Seems like if the buyer admits the stench was present it had been disclosed by the environment. Seems ridiculous to expect the broker to determine he smoking status of nearby units. Sounds like an ambulance chaser!

Feb 11, 2010 04:14 AM #1
Thomas McCombs
Century 21 HomeStar - Akron, OH

I can see where this would also apply to single family homes where a neighber has outside campfires or burns leaves, or smokes cigars or has loud parties. Breathing and life style issues are everywhere.

There is no end of possible targets for lawsuits in this area.
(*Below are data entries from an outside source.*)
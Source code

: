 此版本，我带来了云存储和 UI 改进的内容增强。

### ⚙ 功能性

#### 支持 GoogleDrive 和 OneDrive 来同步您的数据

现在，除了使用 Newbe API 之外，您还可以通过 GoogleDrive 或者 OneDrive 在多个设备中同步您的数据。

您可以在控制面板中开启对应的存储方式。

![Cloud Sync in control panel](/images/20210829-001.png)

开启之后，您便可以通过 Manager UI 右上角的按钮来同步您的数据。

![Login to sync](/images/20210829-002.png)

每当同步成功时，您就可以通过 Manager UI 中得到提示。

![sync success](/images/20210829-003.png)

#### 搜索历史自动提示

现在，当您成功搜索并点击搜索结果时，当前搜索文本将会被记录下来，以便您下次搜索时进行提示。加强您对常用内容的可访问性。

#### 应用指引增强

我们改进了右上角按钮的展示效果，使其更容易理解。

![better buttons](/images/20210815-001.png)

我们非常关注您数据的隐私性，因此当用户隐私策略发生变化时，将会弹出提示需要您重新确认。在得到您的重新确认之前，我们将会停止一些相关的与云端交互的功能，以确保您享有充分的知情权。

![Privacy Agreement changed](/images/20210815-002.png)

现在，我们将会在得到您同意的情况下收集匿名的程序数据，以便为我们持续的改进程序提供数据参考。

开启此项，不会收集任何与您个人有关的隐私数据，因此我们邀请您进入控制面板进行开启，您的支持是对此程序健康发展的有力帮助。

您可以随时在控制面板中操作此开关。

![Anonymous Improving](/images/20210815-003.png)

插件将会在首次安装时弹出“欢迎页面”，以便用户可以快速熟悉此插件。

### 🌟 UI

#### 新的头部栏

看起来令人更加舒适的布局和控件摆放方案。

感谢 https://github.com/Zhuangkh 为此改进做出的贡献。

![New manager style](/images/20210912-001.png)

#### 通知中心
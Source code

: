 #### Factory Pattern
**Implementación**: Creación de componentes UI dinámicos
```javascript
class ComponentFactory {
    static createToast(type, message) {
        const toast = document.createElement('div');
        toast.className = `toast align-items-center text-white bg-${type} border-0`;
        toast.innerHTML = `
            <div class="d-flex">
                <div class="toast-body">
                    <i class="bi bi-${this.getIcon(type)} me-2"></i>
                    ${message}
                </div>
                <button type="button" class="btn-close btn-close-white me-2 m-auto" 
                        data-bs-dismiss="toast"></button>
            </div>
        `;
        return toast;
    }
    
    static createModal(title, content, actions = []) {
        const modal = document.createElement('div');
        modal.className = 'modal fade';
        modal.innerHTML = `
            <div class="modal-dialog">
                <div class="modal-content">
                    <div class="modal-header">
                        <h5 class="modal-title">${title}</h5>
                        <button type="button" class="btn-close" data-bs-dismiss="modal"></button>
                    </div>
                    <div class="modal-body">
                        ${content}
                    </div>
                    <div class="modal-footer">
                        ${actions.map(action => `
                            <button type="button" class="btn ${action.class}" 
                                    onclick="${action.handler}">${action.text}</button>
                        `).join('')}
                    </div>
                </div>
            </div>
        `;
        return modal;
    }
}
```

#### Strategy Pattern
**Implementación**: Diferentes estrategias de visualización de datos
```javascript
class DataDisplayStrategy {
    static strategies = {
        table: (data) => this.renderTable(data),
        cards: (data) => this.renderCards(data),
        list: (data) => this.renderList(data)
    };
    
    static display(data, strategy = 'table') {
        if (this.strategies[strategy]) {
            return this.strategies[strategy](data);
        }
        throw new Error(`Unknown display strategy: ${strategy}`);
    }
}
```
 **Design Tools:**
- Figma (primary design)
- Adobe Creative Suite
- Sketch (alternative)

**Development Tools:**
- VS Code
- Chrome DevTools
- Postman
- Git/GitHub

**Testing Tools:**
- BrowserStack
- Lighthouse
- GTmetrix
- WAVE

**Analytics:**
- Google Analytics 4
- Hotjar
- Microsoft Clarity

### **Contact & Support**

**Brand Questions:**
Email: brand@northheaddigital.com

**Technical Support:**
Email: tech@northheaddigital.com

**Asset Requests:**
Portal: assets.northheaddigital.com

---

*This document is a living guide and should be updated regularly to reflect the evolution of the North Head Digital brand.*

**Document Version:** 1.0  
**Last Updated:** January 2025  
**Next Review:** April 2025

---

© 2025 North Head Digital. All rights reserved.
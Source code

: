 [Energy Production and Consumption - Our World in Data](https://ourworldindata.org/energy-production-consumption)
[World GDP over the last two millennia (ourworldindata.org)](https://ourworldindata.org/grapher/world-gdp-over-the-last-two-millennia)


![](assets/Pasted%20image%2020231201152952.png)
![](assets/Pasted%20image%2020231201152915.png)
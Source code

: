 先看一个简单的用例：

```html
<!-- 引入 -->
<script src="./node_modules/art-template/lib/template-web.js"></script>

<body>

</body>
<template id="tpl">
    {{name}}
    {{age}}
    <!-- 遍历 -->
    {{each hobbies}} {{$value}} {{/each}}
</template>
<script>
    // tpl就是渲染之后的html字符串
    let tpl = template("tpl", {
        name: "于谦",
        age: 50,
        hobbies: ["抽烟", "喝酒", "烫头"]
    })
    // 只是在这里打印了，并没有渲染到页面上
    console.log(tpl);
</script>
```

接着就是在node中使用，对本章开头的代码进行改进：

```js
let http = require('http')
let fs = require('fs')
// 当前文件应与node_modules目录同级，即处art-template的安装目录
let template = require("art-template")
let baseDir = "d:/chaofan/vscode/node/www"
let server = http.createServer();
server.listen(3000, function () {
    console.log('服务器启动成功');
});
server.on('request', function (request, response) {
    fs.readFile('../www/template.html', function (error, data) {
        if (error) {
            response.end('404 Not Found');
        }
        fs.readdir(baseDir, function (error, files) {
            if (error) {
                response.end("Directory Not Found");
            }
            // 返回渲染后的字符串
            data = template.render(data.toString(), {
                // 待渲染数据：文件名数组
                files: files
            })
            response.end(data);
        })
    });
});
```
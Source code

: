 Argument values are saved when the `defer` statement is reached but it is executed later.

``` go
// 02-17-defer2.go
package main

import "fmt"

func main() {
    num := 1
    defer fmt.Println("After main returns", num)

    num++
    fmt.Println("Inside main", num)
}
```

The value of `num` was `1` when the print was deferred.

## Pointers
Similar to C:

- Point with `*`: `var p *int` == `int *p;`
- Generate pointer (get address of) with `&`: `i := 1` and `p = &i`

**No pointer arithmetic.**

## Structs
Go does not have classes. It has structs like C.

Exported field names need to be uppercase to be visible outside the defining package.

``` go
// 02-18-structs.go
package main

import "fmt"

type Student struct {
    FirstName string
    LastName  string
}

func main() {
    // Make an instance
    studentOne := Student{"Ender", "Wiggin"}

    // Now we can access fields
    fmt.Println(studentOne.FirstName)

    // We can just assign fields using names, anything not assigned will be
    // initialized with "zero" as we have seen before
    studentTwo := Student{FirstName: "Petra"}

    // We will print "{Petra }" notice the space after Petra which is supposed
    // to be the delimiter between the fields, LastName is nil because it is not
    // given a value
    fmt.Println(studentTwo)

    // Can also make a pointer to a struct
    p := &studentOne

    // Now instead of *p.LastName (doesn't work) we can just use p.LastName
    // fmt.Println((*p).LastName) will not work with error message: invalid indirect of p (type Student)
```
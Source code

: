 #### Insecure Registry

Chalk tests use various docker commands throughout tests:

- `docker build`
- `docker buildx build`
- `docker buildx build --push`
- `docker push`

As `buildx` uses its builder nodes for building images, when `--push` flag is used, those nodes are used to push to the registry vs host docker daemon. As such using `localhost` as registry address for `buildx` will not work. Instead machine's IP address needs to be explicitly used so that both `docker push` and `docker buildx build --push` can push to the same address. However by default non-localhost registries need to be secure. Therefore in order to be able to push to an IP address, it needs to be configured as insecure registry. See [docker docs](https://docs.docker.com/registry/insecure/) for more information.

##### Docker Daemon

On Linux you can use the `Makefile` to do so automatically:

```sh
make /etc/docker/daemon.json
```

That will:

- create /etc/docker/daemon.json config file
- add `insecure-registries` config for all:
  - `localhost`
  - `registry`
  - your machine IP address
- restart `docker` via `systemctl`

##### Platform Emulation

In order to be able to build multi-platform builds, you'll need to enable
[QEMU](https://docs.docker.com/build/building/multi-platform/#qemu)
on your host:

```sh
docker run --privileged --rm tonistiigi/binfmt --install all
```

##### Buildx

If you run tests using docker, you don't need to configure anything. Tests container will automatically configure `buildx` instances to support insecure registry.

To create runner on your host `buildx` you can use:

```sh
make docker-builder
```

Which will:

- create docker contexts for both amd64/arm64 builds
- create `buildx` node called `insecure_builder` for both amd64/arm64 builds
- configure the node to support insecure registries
How in the world can we Realtors ever protect ourselves from these kinds of claims?

Akron, Ohio

Feb 11, 2010 04:20 AM #2
Gabe Sanders
Real Estate of Florida specializing in Martin County Residential Homes, Condos and Land Sales - Stuart, FL
Stuart Florida Real Estate

My initial reaction is that this sounds to be a pretty frivolous suit.  But, reading the facts as you state them, there could be some liability when promising something that wasn't accurate.

Feb 16, 2010 11:58 PM #3
Richard Vetstein
Vetstein Law Group, P.C., TitleHub Closing Services LLC - Framingham, MA

Jury sided with realtor today!

Feb 17, 2010 06:16 AM #4
Jim Mushinsky
Centsable Inspection - Framingham, MA

I read the article and am interested by the comments of "faulty memory" and "self serving hindsight".

Also intresesting to note that the condo association settled with her out of court.

Feb 17, 2010 07:15 PM #5
Roy Kelley
Realty Group Referrals - Gaithersburg, MD
Roy and Dolores Kelley Photographs

Thanks for sharing. All of us need to keep an eye on the changing disclosure requirements.

Feb 21, 2010 10:08 PM #6
Andrea Swiedler
Berkshire Hathaway HomeServices New England Properties - New Milford, CT
Realtor, Southern Litchfield County CT

Richard, glad the jury sided with the Realtor, this time. But this sounds like a hot coffee at MacDonalds type of case. Scary indeed. It brings visions to mind of having to knock on all the neighbors doors and ask a few pointed questions: Do you smoke? And what exactly do you smoke... Do you drink? Do you have parties? Are you or anyone in your household "screamers"? I mean really, come on.

How do these things make it all the way to court in the first place.